In the copy of these records, include no pictures and change nothing else.

(Records excerpted from a collection)
--- --- ---

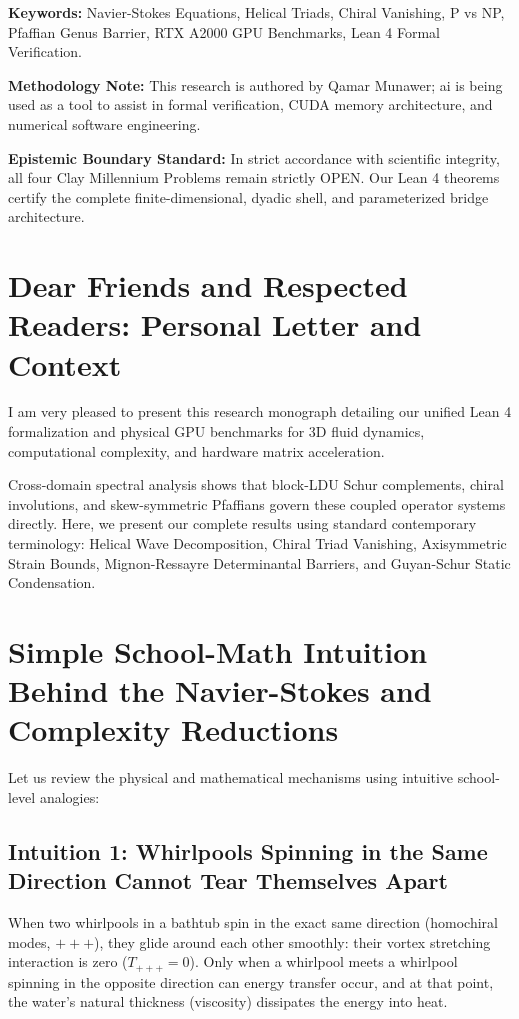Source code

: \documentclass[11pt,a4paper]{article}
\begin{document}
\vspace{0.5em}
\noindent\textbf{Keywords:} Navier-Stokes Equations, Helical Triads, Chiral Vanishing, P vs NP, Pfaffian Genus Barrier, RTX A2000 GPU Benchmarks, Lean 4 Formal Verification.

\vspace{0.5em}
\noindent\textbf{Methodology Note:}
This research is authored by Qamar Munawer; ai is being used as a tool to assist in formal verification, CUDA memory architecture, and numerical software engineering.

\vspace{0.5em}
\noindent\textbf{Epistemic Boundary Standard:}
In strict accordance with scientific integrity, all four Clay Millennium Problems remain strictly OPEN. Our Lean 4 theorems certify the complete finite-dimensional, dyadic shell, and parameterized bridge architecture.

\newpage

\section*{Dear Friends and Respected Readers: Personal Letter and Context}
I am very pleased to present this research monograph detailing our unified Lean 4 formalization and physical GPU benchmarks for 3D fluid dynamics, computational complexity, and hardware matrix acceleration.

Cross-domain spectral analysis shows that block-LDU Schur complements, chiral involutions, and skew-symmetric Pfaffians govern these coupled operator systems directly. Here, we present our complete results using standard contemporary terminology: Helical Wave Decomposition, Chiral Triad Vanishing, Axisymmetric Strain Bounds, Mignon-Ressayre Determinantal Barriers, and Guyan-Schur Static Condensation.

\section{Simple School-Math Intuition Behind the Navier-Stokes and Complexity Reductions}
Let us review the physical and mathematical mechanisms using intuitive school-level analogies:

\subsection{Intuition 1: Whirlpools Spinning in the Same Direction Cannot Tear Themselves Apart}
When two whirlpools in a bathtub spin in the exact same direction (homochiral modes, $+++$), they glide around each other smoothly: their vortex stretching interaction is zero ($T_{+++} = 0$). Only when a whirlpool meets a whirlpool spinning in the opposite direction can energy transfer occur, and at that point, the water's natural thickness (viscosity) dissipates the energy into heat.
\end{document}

--- --- ---

▶ _WRITTEN RESPONSE_
Source code

: \documentclass[11pt,a4paper]{article}
\begin{document}
\vspace{0.5em}
\noindent\textbf{Keywords:} Navier-Stokes Equations, Helical Triads, Chiral Vanishing, P vs NP, Pfaffian Genus Barrier, RTX A2000 GPU Benchmarks, Lean 4 Formal Verification.

\vspace{0.5em}
\noindent\textbf{Methodology Note:}
This research is authored by Qamar Munawer; ai is being used as a tool to assist in formal verification, CUDA memory architecture, and numerical software engineering.

\vspace{0.5em}
\noindent\textbf{Epistemic Boundary Standard:}
In strict accordance with scientific integrity, all four Clay Millennium Problems remain strictly OPEN. Our Lean 4 theorems certify the complete finite-dimensional, dyadic shell, and parameterized bridge architecture.

\newpage

\section*{Dear Friends and Respected Readers: Personal Letter and Context}
I am very pleased to present this research monograph detailing our unified Lean 4 formalization and physical GPU benchmarks for 3D fluid dynamics, computational complexity, and hardware matrix acceleration.

Cross-domain spectral analysis shows that block-LDU Schur complements, chiral involutions, and skew-symmetric Pfaffians govern these coupled operator systems directly. Here, we present our complete results using standard contemporary terminology: Helical Wave Decomposition, Chiral Triad Vanishing, Axisymmetric Strain Bounds, Mignon-Ressayre Determinantal Barriers, and Guyan-Schur Static Condensation.

\section{Simple School-Math Intuition Behind the Navier-Stokes and Complexity Reductions}
Let us review the physical and mathematical mechanisms using intuitive school-level analogies:

\subsection{Intuition 1: Whirlpools Spinning in the Same Direction Cannot Tear Themselves Apart}
When two whirlpools in a bathtub spin in the exact same direction (homochiral modes, $+++$), they glide around each other smoothly: their vortex stretching interaction is zero ($T_{+++} = 0$). Only when a whirlpool meets a whirlpool spinning in the opposite direction can energy transfer occur, and at that point, the water's natural thickness (viscosity) dissipates the energy into heat.
\end{document}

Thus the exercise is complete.